How to index a numpy list of lists with a list of lists of boolean values?

167 Views Asked by At

Preface

I am currently using sklearn's Nearest Neighbors (NN) algorithm, and the output of a fitted model's method radius_neighbors returns an list of lists of radii representing the distance from every other observation in the dataset that is <= a specified radius, along with the indices of the other observations.

Example:

import pandas as pd
from sklearn.neighbors import NearestNeighbors

# generate sample dataframe
df = pd.DataFrame(np.random.randint(0, 100, size=(10000, 3)), columns=list('ABC'))

# NN algorithm
n = NearestNeighbors(radius=5, metric='chebyshev')
subset = df[["A", "B"]]
n.fit(subset)

# NN output
neighbors = n.radius_neighbors(subset))

# print(neighbors)
#(
#    array([array([0., 1., 5., 2., 2., 1., 3.]), array([0., 1., 3.]), ...], dtype=object),
#    array([array([0, 23, 452, 31, 75, 903, 2], dtype=int64), array([1, 523, 12], dtype=int64), ...], dtype=object)
#)

Goal

My goal is to find the neighbors for each index that is within some varying radius from a list radii.
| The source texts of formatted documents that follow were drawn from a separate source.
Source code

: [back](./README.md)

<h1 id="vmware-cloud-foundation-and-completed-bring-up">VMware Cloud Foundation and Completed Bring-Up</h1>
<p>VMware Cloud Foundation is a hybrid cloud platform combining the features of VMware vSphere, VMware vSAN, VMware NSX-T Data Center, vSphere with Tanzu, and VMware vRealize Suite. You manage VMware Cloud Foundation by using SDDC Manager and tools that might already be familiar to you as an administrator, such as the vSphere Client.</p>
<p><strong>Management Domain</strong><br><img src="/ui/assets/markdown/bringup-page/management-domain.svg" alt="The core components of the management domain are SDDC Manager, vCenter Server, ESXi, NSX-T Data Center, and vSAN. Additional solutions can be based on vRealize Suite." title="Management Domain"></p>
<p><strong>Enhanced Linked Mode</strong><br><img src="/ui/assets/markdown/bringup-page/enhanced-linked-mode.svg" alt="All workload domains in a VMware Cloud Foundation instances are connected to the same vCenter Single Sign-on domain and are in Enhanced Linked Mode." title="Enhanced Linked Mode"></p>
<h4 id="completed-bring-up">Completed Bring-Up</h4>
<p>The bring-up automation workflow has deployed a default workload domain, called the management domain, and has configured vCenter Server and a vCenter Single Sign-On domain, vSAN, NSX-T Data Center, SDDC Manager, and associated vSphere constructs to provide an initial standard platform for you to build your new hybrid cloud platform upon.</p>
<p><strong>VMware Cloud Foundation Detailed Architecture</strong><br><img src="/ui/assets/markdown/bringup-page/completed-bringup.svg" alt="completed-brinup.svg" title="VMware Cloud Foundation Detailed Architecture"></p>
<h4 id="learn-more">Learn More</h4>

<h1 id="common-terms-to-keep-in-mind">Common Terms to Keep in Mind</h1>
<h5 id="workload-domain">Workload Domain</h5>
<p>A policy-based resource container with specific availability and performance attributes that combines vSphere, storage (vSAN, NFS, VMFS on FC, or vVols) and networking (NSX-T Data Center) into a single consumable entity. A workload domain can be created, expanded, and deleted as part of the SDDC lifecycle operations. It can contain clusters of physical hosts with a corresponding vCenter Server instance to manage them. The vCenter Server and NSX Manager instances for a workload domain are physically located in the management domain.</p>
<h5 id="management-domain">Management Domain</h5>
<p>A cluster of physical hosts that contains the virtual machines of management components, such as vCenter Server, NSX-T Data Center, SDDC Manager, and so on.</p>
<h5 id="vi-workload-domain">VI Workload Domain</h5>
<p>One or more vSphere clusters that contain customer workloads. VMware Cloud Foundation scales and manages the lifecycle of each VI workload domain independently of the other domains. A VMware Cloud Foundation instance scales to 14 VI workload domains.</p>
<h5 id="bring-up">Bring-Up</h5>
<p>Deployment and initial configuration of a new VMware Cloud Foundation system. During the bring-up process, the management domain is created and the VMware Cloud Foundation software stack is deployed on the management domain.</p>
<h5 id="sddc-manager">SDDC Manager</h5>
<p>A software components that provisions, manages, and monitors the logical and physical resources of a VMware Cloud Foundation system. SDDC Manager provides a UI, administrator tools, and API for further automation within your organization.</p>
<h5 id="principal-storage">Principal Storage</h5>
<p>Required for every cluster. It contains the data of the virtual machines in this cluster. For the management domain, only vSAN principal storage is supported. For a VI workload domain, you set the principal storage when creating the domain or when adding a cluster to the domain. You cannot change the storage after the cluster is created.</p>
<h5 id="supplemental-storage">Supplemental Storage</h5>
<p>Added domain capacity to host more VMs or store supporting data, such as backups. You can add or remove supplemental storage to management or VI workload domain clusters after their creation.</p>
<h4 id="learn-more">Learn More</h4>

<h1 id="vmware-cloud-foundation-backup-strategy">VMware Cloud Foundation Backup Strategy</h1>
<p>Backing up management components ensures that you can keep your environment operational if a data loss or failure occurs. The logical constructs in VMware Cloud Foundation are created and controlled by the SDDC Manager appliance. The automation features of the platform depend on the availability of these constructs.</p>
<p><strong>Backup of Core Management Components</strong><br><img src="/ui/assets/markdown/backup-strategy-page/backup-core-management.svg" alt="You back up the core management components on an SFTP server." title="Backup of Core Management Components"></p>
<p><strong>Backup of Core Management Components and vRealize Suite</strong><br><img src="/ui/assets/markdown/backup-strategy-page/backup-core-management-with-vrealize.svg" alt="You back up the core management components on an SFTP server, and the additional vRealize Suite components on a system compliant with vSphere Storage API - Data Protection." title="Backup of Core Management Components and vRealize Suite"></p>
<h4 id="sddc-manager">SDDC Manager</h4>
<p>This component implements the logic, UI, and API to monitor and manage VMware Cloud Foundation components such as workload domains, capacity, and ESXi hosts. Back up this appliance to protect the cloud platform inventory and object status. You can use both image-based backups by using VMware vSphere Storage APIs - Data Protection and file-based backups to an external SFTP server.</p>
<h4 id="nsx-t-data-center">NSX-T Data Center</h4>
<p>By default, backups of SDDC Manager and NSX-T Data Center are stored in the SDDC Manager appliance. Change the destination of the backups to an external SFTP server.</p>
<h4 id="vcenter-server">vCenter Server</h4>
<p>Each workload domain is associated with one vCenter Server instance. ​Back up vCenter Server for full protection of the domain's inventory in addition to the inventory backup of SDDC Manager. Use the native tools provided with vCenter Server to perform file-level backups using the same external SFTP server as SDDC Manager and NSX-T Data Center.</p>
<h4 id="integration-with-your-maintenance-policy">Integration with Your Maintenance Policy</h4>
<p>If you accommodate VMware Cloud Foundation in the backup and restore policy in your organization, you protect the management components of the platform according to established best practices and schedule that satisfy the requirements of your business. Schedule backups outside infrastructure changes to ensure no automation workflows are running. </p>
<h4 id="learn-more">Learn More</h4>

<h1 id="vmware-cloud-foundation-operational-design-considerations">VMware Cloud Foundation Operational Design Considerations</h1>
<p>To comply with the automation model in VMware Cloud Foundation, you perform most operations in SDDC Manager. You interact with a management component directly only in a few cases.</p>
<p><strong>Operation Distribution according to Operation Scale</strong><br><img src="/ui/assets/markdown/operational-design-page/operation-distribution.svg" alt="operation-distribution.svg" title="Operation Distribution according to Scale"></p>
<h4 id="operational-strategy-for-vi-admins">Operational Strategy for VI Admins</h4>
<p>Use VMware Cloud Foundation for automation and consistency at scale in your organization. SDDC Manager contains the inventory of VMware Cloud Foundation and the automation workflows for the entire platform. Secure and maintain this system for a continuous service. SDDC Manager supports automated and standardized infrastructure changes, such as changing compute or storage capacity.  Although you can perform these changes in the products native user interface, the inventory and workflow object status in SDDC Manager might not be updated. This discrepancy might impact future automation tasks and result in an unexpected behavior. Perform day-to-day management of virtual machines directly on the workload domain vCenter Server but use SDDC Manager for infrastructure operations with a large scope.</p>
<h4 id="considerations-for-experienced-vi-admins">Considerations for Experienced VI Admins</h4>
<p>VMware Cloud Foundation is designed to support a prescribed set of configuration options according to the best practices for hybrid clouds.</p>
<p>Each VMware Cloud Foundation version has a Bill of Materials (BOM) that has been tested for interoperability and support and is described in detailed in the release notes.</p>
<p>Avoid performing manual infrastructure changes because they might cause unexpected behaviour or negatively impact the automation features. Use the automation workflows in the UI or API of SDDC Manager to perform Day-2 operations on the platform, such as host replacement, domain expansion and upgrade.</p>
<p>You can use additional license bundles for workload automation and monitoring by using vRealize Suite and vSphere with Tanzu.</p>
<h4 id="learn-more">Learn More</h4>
I am doing this because NN is a relatively slow algorithm on large datasets, and re-computing neighbors by varying the radius (i.e. calling NearestNeighbors() with a different radius, then fitting the model) is inefficient.

Using the output above as an example:

radii = [1, 2]

For the first element of my dataframe:
 - 0, 23, 903 are within 1 units away.
 - 0, 23, 31, 75, 903 are within 2 units away.

To make this process as efficient as possible, my idea was to set a conditional on the radii, then use that list of lists to subset the indices.

Ideal

In order to set a conditional on the ragged vectors in radii, I figured the best method is to use list comprehension.

bool_arrays = [arr <= 1 for arr in neighbors[0]]

# However, I cannot just apply these bool_arrays to the indices.
neighbors[1][bool_arrays]

# IndexError: only integers, slices (`:`), ellipsis (`...`), numpy.newaxis (`None`) and integer or boolean arrays are valid indices

# and if I try to convert bool_arrays to a numpy array and index that way
neighbors[1][np.array(bool_arrays)]

# VisibleDeprecationWarning: Creating an ndarray from ragged nested sequences
# IndexError: arrays used as indices must be of integer (or boolean) type

What is an efficient method to index a ragged numpy array with a ragged array of booleans using numpy, would I have to use list comprehension, or is there an even better method I'm missing?

1

There are 1 best solutions below

1
On

I'm not sure if numpy support this kind of boolean comparison with ragged vectors.

If you want to use list comprehension, the method below will do the job:

radii = [1, 2]
my_list = [[neighbors[1][i][neighbors[0][i] <= rad] for i in range(len(neighbors[0]))] for rad in radii]